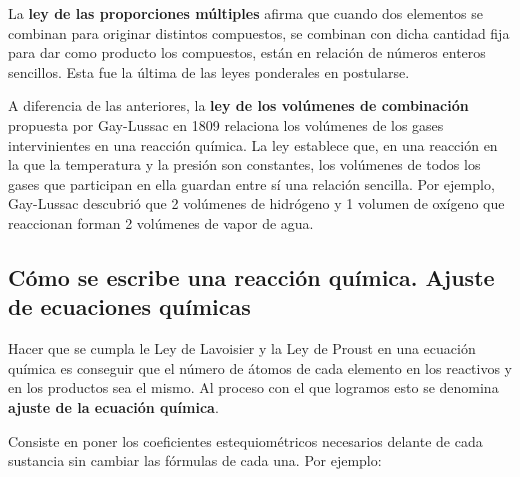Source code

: \documentclass[
  spanish,
]{article}
\begin{document}
La \textbf{ley de las proporciones múltiples} afirma que cuando dos
elementos se combinan para originar distintos compuestos, se combinan
con dicha cantidad fija para dar como producto los compuestos, están en
relación de números enteros sencillos. Esta fue la última de las leyes
ponderales en postularse.

A diferencia de las anteriores, la \textbf{ley de los volúmenes de
combinación} propuesta por Gay-Lussac en 1809 relaciona los volúmenes de
los gases intervinientes en una reacción química. La ley establece que,
en una reacción en la que la temperatura y la presión son constantes,
los volúmenes de todos los gases que participan en ella guardan entre sí
una relación sencilla. Por ejemplo, Gay-Lussac descubrió que 2 volúmenes
de hidrógeno y 1 volumen de oxígeno que reaccionan forman 2 volúmenes de
vapor de agua.

\hfill{}

\hypertarget{cuxf3mo-se-escribe-una-reacciuxf3n-quuxedmica.-ajuste-de-ecuaciones-quuxedmicas}{%
\subsection{Cómo se escribe una reacción química. Ajuste de ecuaciones
químicas}\label{cuxf3mo-se-escribe-una-reacciuxf3n-quuxedmica.-ajuste-de-ecuaciones-quuxedmicas}}

Hacer que se cumpla le Ley de Lavoisier y la Ley de Proust en una
ecuación química es conseguir que el número de átomos de cada elemento
en los reactivos y en los productos sea el mismo. Al proceso con el que
logramos esto se denomina \textbf{ajuste de la ecuación química}.

Consiste en poner los coeficientes estequiométricos necesarios delante
de cada sustancia sin cambiar las fórmulas de cada una. Por ejemplo:


\end{document}

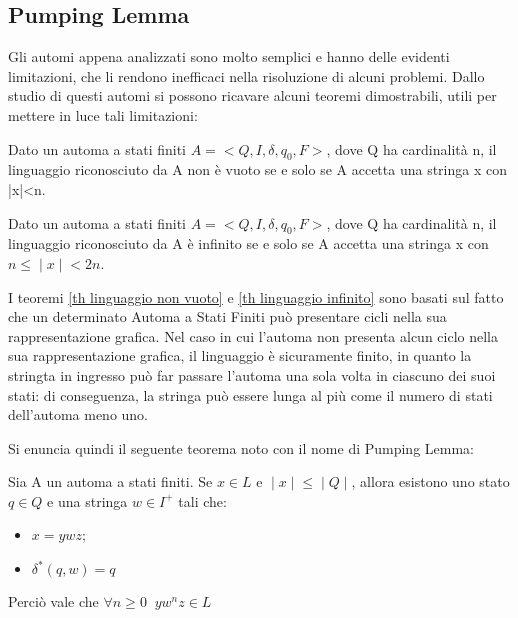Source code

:   \subsection{Pumping Lemma}
  Gli automi appena analizzati sono molto semplici e hanno delle evidenti limitazioni, che li rendono inefficaci nella risoluzione di alcuni problemi. 
  Dallo studio di questi automi si possono ricavare alcuni teoremi dimostrabili, utili per mettere in luce tali limitazioni:

  \begin{theorem} \label{th linguaggio non vuoto}
    Dato un automa a stati finiti \(A=<Q, I, \delta, q_0, F>\), dove Q ha cardinalità n, il linguaggio riconosciuto da A non è vuoto se e solo se A accetta una stringa x con \;|\;x\;|\;<n.
  \end{theorem}

  \begin{theorem} \label{th linguaggio infinito}
    Dato un automa a stati finiti \(A=<Q, I, \delta, q_0, F>\), dove Q ha cardinalità n, il linguaggio riconosciuto da A è infinito se e solo se A accetta una stringa x con \(n\le \;|\;x\;|\; < 2n\).
  \end{theorem}

  I teoremi \ref{th linguaggio non vuoto} e \ref{th linguaggio infinito} sono basati sul fatto che un determinato Automa a Stati Finiti può presentare cicli nella sua rappresentazione grafica. Nel caso in cui l'automa non presenta alcun ciclo nella sua rappresentazione grafica, il linguaggio è sicuramente finito, in quanto la stringta in ingresso può far passare l'automa una sola volta in ciascuno dei suoi stati: di conseguenza, la stringa può essere lunga al più come il numero di stati dell'automa meno uno. 

  Si enuncia quindi il seguente teorema noto con il nome di Pumping Lemma:

  \begin{theorem} \label{Pumping Lemma}
    Sia A un automa a stati finiti. Se \(x \in L\)  e \(\;|\;x\;|\;\leq\;|\;Q\;|\;\), allora esistono uno stato \(q \in Q\) e una stringa \(w \in I^+\) tali che:
    \begin{itemize}
      \item \(x = ywz\);
      \item \(\delta^*(q,w)=q\)
    \end{itemize}
    Perciò vale che \(\forall n\geq 0 \;\; yw^nz\in L\)
  \end{theorem}

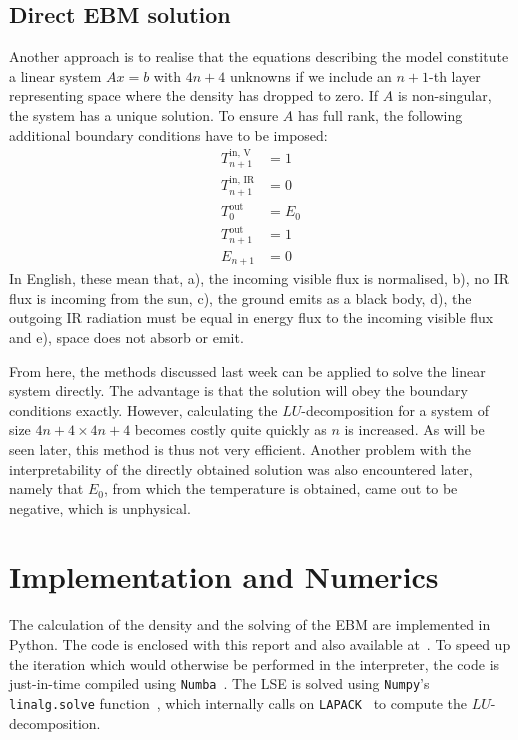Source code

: \documentclass[a4paper,DIV=12,english]{scrartcl}
\begin{document}
\subsection{Direct EBM solution}
Another approach is to realise that the equations describing the model constitute a linear system $Ax = b$ with $4n + 4$ unknowns if we include an $n+1$-th layer representing space where the density has dropped to zero. If $A$ is non-singular, the system has a unique solution. To ensure $A$ has full rank, the following additional boundary conditions have to be imposed:
\begin{align}
    T_{n+1}^{\text{in, V}} &= 1 \nonumber \\
    T_{n+1}^{\text{in, IR}} &= 0 \nonumber \\
    T_{0}^{\text{out}} &= E_0 \\
    T_{n+1}^{\text{out}} &= 1 \nonumber \\
    E_{n+1} &= 0 \nonumber
\end{align}
In English, these mean that, a), the incoming visible flux is normalised, b), no IR flux is incoming from the sun, c), the ground emits as a black body, d), the outgoing IR radiation must be equal in energy flux to the incoming visible flux and e), space does not absorb or emit.

From here, the methods discussed last week can be applied to solve the linear system directly. The advantage is that the solution will obey the boundary conditions exactly. However, calculating the $LU$-decomposition for a system of size $4n+4 \times 4n+4$ becomes costly quite quickly as $n$ is increased. As will be seen later, this method is thus not very efficient. Another problem with the interpretability of the directly obtained solution was also encountered later, namely that $E_0$, from which the temperature is obtained, came out to be negative, which is unphysical.

\section{Implementation and Numerics}
The calculation of the density and the solving of the EBM are implemented in Python. The code is enclosed with this report and also available at~\cite{github}. To speed up the iteration which would otherwise be performed in the interpreter, the code is just-in-time compiled using \texttt{Numba}~\cite{numba}. The LSE is solved using \texttt{Numpy}'s \texttt{linalg.solve} function~\cite{harris2020array}, which internally calls on \texttt{LAPACK}~\cite{laug} to compute the $LU$-decomposition.
\end{document}
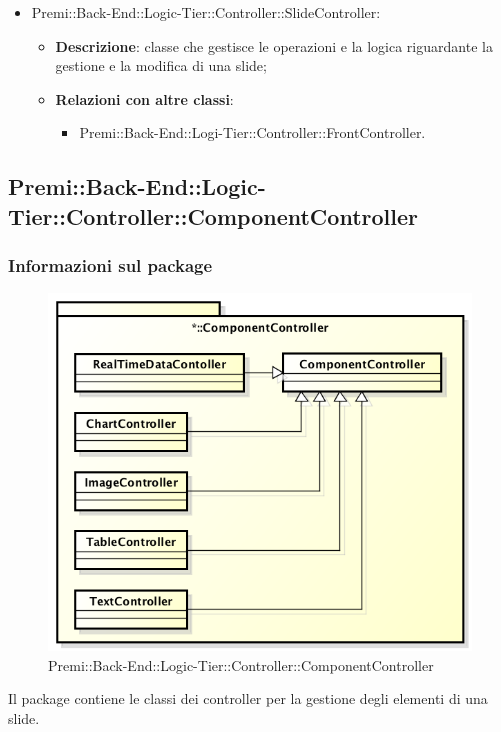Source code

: \begin{itemize}
			\item Premi::Back-End::Logic-Tier::Controller::SlideController:
			\begin{itemize}
				\item \textbf{Descrizione}: classe che gestisce le operazioni e la logica riguardante la gestione e la modifica di una \gls{slide};
				\item \textbf{Relazioni con altre classi}:
				\begin{itemize}
					\item Premi::Back-End::Logi-Tier::Controller::FrontController.
				\end{itemize}
			\end{itemize}
		\end{itemize}
		
\newpage
	
\subsection{Premi::Back-End::Logic-Tier::Controller::ComponentController}
	\subsubsection*{Informazioni sul package}
		\begin{figure}[h]
			\centering
			\includegraphics[width=0.9\linewidth]{img/back-end_logic-tier_controller_componentcontroller}
			\caption[Premi::Back-End::Logic-Tier::Controller::ComponentController]{Premi::Back-End::Logic-Tier::Controller::ComponentController}
		\end{figure}
		Il package contiene le classi dei controller per la gestione degli elementi di una \gls{slide}.
		
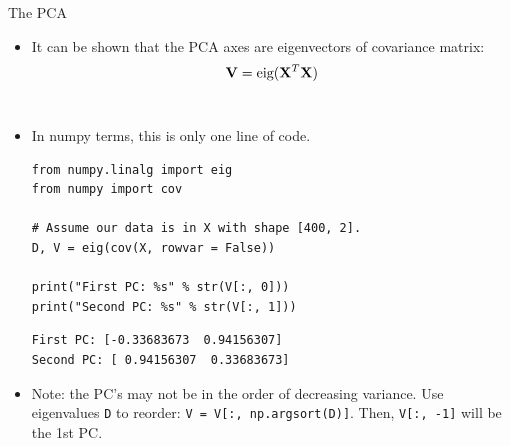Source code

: \documentclass[10pt, aspectratio=169]{beamer} %
\begin{document}
\begin{frame}[fragile, allowframebreaks=0.8]{The PCA}
	    \begin{itemize}
			\item It can be shown that the PCA axes are eigenvectors of  covariance matrix:
			\[
			{\bf V} = \text{eig}({\bf X}^T{\bf X})
			\]
\end{itemize}
		\begin{columns}
	    \begin{itemize}
			\item In numpy terms, this is only one line of code.
\begin{lstlisting}
from numpy.linalg import eig
from numpy import cov

# Assume our data is in X with shape [400, 2].
D, V = eig(cov(X, rowvar = False))

print("First PC: %s" % str(V[:, 0]))
print("Second PC: %s" % str(V[:, 1]))   
\end{lstlisting}

\begin{lstlisting}
First PC: [-0.33683673  0.94156307]
Second PC: [ 0.94156307  0.33683673]
\end{lstlisting}
\item Note: the PC's may not be in the order of decreasing variance.
 Use eigenvalues \verb+D+ to reorder: 
\verb+V = V[:, np.argsort(D)]+. Then, \verb+V[:, -1]+ will be the 1st PC.
\end{itemize}
			

\end{columns}
\end{frame}
\end{document}
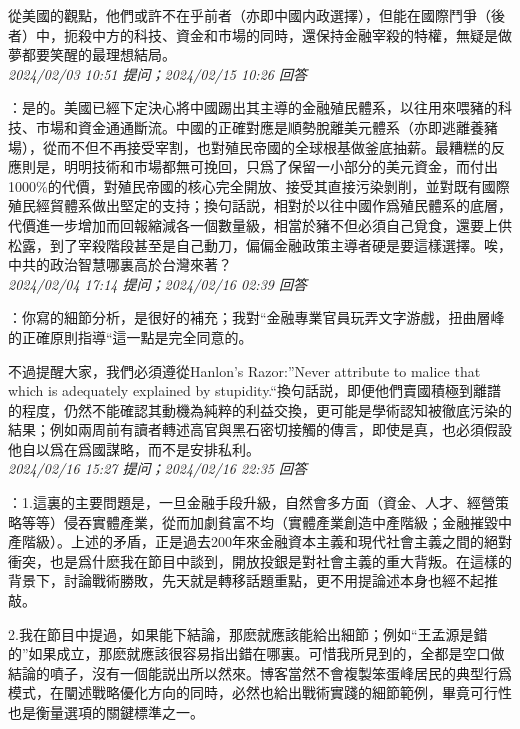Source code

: \documentclass[twocolumn]{ctexart}
\begin{document}
從美國的觀點，他們或許不在乎前者（亦即中國内政選擇），但能在國際鬥爭（後者）中，扼殺中方的科技、資金和市場的同時，還保持金融宰殺的特權，無疑是做夢都要笑醒的最理想結局。
\\

\textit{\hfill\noindent\small 2024/02/03 10:51 提问；2024/02/15 10:26 回答}

：是的。美國已經下定決心將中國踢出其主導的金融殖民體系，以往用來喂豬的科技、市場和資金通通斷流。中國的正確對應是順勢脫離美元體系（亦即逃離養豬場），從而不但不再接受宰割，也對殖民帝國的全球根基做釜底抽薪。最糟糕的反應則是，明明技術和市場都無可挽回，只爲了保留一小部分的美元資金，而付出1000\%的代價，對殖民帝國的核心完全開放、接受其直接污染剝削，並對既有國際殖民經貿體系做出堅定的支持；換句話説，相對於以往中國作爲殖民體系的底層，代價進一步增加而回報縮減各一個數量級，相當於豬不但必須自己覓食，還要上供松露，到了宰殺階段甚至是自己動刀，偏偏金融政策主導者硬是要這樣選擇。唉，中共的政治智慧哪裏高於台灣來著？
\\

\textit{\hfill\noindent\small 2024/02/04 17:14 提问；2024/02/16 02:39 回答}

：你寫的細節分析，是很好的補充；我對“金融專業官員玩弄文字游戲，扭曲層峰的正確原則指導“這一點是完全同意的。

不過提醒大家，我們必須遵從Hanlon's Razor:”Never attribute to malice that which is adequately explained by stupidity.“換句話説，即便他們賣國積極到離譜的程度，仍然不能確認其動機為純粹的利益交換，更可能是學術認知被徹底污染的結果；例如兩周前有讀者轉述高官與黑石密切接觸的傳言，即使是真，也必須假設他自以爲在爲國謀略，而不是安排私利。
\\

\textit{\hfill\noindent\small 2024/02/16 15:27 提问；2024/02/16 22:35 回答}

：1.這裏的主要問題是，一旦金融手段升級，自然會多方面（資金、人才、經營策略等等）侵吞實體產業，從而加劇貧富不均（實體產業創造中產階級；金融摧毀中產階級）。上述的矛盾，正是過去200年來金融資本主義和現代社會主義之間的絕對衝突，也是爲什麽我在節目中談到，開放投銀是對社會主義的重大背叛。在這樣的背景下，討論戰術勝敗，先天就是轉移話題重點，更不用提論述本身也經不起推敲。

2.我在節目中提過，如果能下結論，那麽就應該能給出細節；例如“王孟源是錯的”如果成立，那麽就應該很容易指出錯在哪裏。可惜我所見到的，全都是空口做結論的噴子，沒有一個能説出所以然來。博客當然不會複製笨蛋峰居民的典型行爲模式，在闡述戰略優化方向的同時，必然也給出戰術實踐的細節範例，畢竟可行性也是衡量選項的關鍵標準之一。
\\
\end{document}
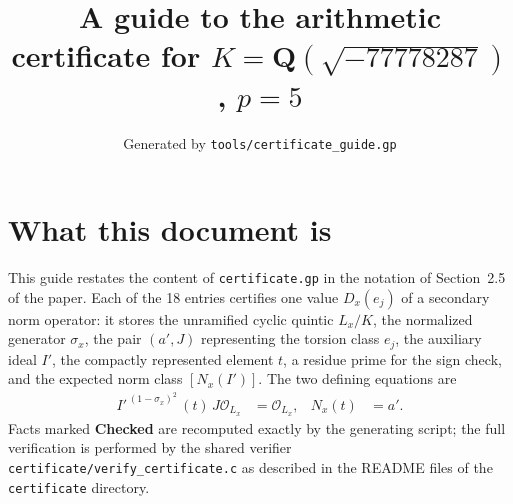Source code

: \documentclass[11pt]{article}
\title{A guide to the arithmetic certificate for $K=\mathbf Q(\sqrt{-77778287})$, $p=5$}
\author{}
\date{Generated by \texttt{tools/certificate\_guide.gp}}
\begin{document}
\maketitle
\section*{What this document is}
This guide restates the content of \texttt{certificate.gp} in the
notation of Section~2.5 of the paper.  Each of the 18 entries
certifies one value $D_x(e_j)$ of a secondary norm operator: it
stores the unramified cyclic quintic $L_x/K$, the normalized
generator $\sigma_x$, the pair $(a',J)$ representing the torsion
class $e_j$, the auxiliary ideal $I'$, the compactly represented
element $t$, a residue prime for the sign check, and the expected
norm class $[N_x(I')]$.  The two defining equations are
\begin{align*}
I'^{\,(1-\sigma_x)^2}\,(t)\,J\mathcal O_{L_x}&=\mathcal O_{L_x},&
N_x(t)&=a'.
\end{align*}
Facts marked \textbf{Checked} are recomputed exactly by the
generating script; the full verification is performed by the
shared verifier \texttt{certificate/verify\_certificate.c} as
described in the README files of the \texttt{certificate}
directory.
\end{document}
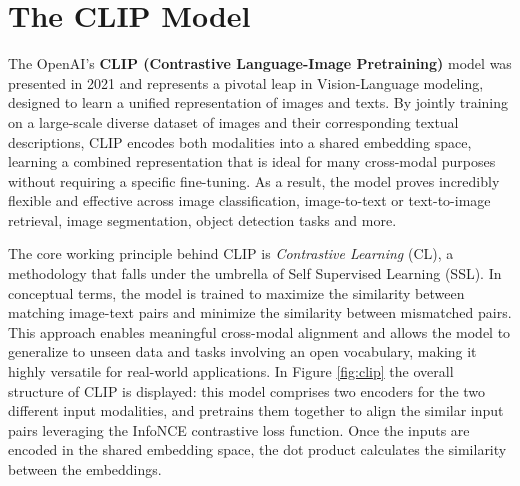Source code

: \documentclass[a4paper, oneside, english]{sapthesis} %
\begin{document}




\chapter{The CLIP Model} %

The OpenAI's \textbf{CLIP (Contrastive Language-Image Pretraining)} model \cite{radford2021learning} was presented in 2021 and represents a pivotal leap in Vision-Language modeling, designed to learn a unified representation of images and texts. By jointly training on a large-scale diverse dataset of images and their corresponding textual descriptions, CLIP encodes both modalities into a shared embedding space, learning a combined representation that is ideal for many cross-modal purposes without requiring a specific fine-tuning. As a result, the model proves incredibly flexible and effective across image classification, image-to-text or text-to-image retrieval, image segmentation, object detection tasks and more.

The core working principle behind CLIP is \emph{Contrastive Learning} (CL), a methodology that falls under the umbrella of Self Supervised Learning (SSL). In conceptual terms, the model is trained to maximize the similarity between matching image-text pairs and minimize the similarity between mismatched pairs. This approach enables meaningful cross-modal alignment and allows the model to generalize to unseen data and tasks involving an open vocabulary, making it highly versatile for real-world applications. In Figure \ref{fig:clip} the overall structure of CLIP is displayed: this model comprises two encoders for the two different input modalities, and pretrains them together to align the similar input pairs leveraging the InfoNCE contrastive loss function. Once the inputs are encoded in the shared embedding space, the dot product calculates the similarity between the embeddings.
\end{document}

- [ASSIGNED TASK]: Wherever the word "nonumber" shows up in the material, copy the line it is on.

- [RESULT OF THIS EXERCISE]:
    T_{n+1}^{\text{in, V}} &= 1 \nonumber \\
    T_{n+1}^{\text{in, IR}} &= 0 \nonumber \\
    T_{n+1}^{\text{out}} &= 1 \nonumber \\
    E_{n+1} &= 0 \nonumber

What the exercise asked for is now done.